Мы всю неделю готовились к официальному открытию бального сезона во дворце, и теперь, когда до него оставался всего один день, пришло время отрепетировать движения наиболее популярных танцев. Портия тренировалась играть веером, как придворная дама, когда определенные жесты левой или правой руки означают флирт, отказ или предупреждение любовнику о том, что за ним наблюдают. Мы с Теа расхохотались, когда она взмахнула аксессуаром так резко, словно пыталась прихлопнуть муху.
— Умрите, мухи! Умрите!
Арья спрятала улыбку за собственным веером. Портия бросилась за Теа, воинственно размахивая веером, а та с визгом стала убегать.
— Нет! Нет! Только не веер! — Теа запнулась о край ковра и повалилась на одну из многочисленных подушек.
— Кхм, — кашлянула мадам де Тревиль, появившись в дверном проеме. — Я притворюсь, что только вошла, а вы отрабатываете смену темпа, как я и велела.
Едва она углубилась в объяснения, как я не удержалась и перебила ее вопросом:
— Вы считаете, я готова?
После инцидента с месье Брандо я была уверена, что мне никогда не доверят собственный объект. Что я вечно буду оставаться в стороне — четвертая мушкетерка. Ждать, наблюдать, подстраховывать.
— В какой-то момент нужно шагнуть в огонь. Сопровождать других полезно, но никакие тренировки и репетиции не подготовят тебя к выполнению реальных обязанностей. Так что да, я думаю, ты готова… но, что еще важнее, ты необходима для этого задания.
— Я необходима? — В моем голосе прозвучала радость, которую невозможно было скрыть.
Мадам де Тревиль холодно посмотрела на меня:
— Тебя никто не знает. В отличие от остальных, ты еще не бывала на балах и званых вечерах. Представив тебя лишь нескольким избранным, мы создали атмосферу тайны, разожгли любопытство. Это то, что нужно для Этьена Вердона, сына Вердона-старшего.
— Везет же некоторым! — воскликнула Теа. — Он твой первый объект — и не годится тебе в отцы по возрасту.
— Не стоит недооценивать опасность, хоть он и молод, — предостерегла мадам де Тревиль. — Именно поэтому я стараюсь не называть имена объектов заранее: вы слишком много сплетничаете, и это вас отвлекает!
— Думаете, он замешан в заговоре наряду с дядей? И может быть, даже с отцом? — спросила я.
— У него недостаточно влияния среди высшей знати, но через него можно получить доступ к полезной информации. Ты должна втереться к нему в доверие. Если у нас не получится раскрыть заговор через его дядю, нам может понадобиться другая ниточка, ведущая к его семье. А следить за самим Вердоном-старшим слишком сложно: он проводит в Париже мало времени, и мы не можем потратить месяц на путешествие до его поместья и обратно. Не говоря уже о том, что его жена, если верить слухам, больна. Он уже несколько недель не принимал приглашений. Зато его сын участвует в светской жизни, и мы можем к нему подобраться. Ты помнишь, что было в документах, которые скопировала Арья?

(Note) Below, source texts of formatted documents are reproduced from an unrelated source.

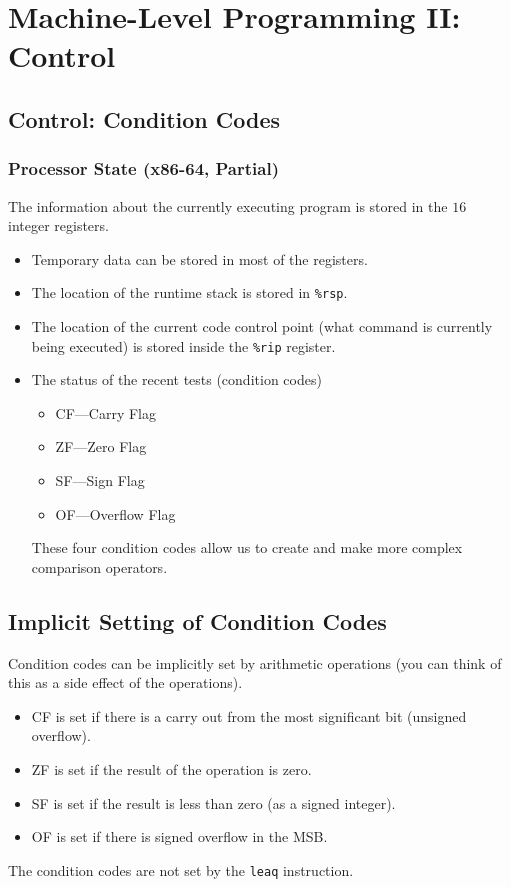 \documentclass[class=article, crop=false]{standalone}
\begin{document}
  \section{Machine-Level Programming II: Control}
  \subsection{Control: Condition Codes}
  \subsubsection{Processor State (x86-64, Partial)}
  The information about the currently executing program is stored in the $16$ integer registers.
  \begin{itemize}
    \item Temporary data can be stored in most of the registers.
    \item The location of the runtime stack is stored in \texttt{\%rsp}.
    \item The location of the current code control point (what command is currently being executed) is stored inside the \texttt{\%rip} register.
    \item The status of the recent tests (condition codes)
    \begin{itemize}
      \item CF---Carry Flag
      \item ZF---Zero Flag
      \item SF---Sign Flag
      \item OF---Overflow Flag
    \end{itemize}
    These four condition codes allow us to create and make more complex comparison operators.
  \end{itemize}
  \subsection{Implicit Setting of Condition Codes}
  Condition codes can be implicitly set by arithmetic operations (you can think of this as a side effect of the operations).
  \begin{itemize}
    \item CF is set if there is a carry out from the most significant bit (unsigned overflow).
    \item ZF is set if the result of the operation is zero.
    \item SF is set if the result is less than zero (as a signed integer).
    \item OF is set if there is signed overflow in the MSB.
  \end{itemize}
  The condition codes are not set by the \texttt{leaq} instruction.
\end{document}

— Но, мадам, мы уже их изучили. Испанские деликатесы и внезапное увеличение доходов наверняка связаны с приездом брата месье Вердона в Париж. Или его ближайшие пригороды. Где бы он ни был, это недалеко от города, — подала голос Портия, расположившаяся на одной из кушеток.

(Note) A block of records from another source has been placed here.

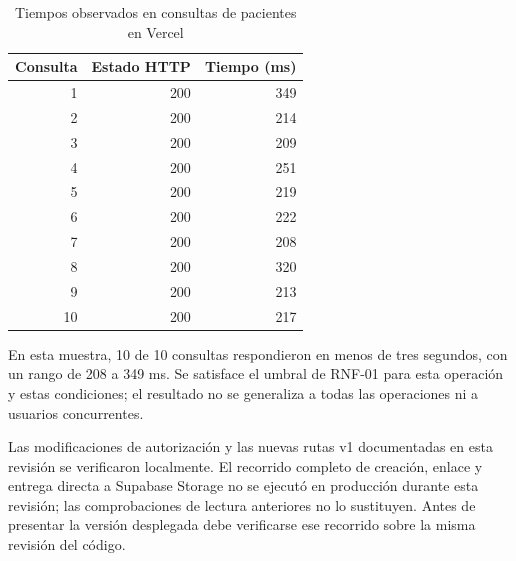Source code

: \documentclass[12pt,letterpaper]{report}
\begin{document}
\begin{table}[H]\centering
\caption{Tiempos observados en consultas de pacientes en Vercel}
\begin{tabular}{rrr}\toprule
\textbf{Consulta}&\textbf{Estado HTTP}&\textbf{Tiempo (ms)}\\\midrule
1&200&349\\
2&200&214\\
3&200&209\\
4&200&251\\
5&200&219\\
6&200&222\\
7&200&208\\
8&200&320\\
9&200&213\\
10&200&217\\
\bottomrule\end{tabular}\end{table}
En esta muestra, 10 de 10 consultas respondieron en menos de tres
segundos, con un rango de 208 a 349 ms.
Se satisface el umbral de RNF-01 para esta operación y estas condiciones;
el resultado no se generaliza a todas las operaciones ni a usuarios concurrentes.

Las modificaciones de autorización y las nuevas rutas v1 documentadas en esta
revisión se verificaron localmente. El recorrido completo de creación,
enlace y entrega directa a Supabase Storage no se ejecutó en producción
durante esta revisión; las comprobaciones de lectura anteriores no lo
sustituyen. Antes de presentar la versión desplegada debe verificarse ese
recorrido sobre la misma revisión del código.
\end{document}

— А еще деловой партнер Вердона использовал в гроссбухе сокращения, которые мы не могли расшифровать без дополнительной информации… Но теперь она у нас есть. — Мы все застыли. Даже Теа опустила веер. — Не слишком-то радуйтесь, — предупредила мадам де Тревиль, — это всего лишь подозрения.
Она показала нам переплетенную в кожу тетрадь с эмблемой королевских мушкетеров.
— Это неофициальная энциклопедия оружия, созданная мушкетерами. Один из последних мушкетеров, получивших посвящение, до Фронды был писцом. На основе писем, которые мушкетеры получали от наших союзников в других странах, он составил официальную перепись всех видов оружия, с которыми Франции доводилось сталкиваться. Мазарини передал этот перечень мне. В других обстоятельствах он бы не выпустил из рук такой кладезь информации, однако с учетом обстоятельств… — Мадам де Тревиль замолчала, опустив взгляд на бумажные закладки, торчавшие между страниц. — Скорее всего, хотя наверняка мы не знаем, те сокращения относятся к различным видам оружия.
Арья покачала головой:
— Если его контрабандой привозят в Париж и затем распространяют среди аристократов, которые получали взятки товарами роскоши и деньгами… представьте себе, сколько таких тайников может быть в Париже! Сколько дворян готовятся взяться за это оружие и вступить в борьбу за власть после убийства короля!
Мадам де Тревиль кивнула.
— Я бы не рисковала снова соваться в эту контору. Особенно после того, что произошло с… — Ее взгляд метнулся к Теа, после чего она тряхнула головой и продолжила: — Мы не знаем, где находятся братья Вердон и действительно ли они действуют сообща. Именно поэтому…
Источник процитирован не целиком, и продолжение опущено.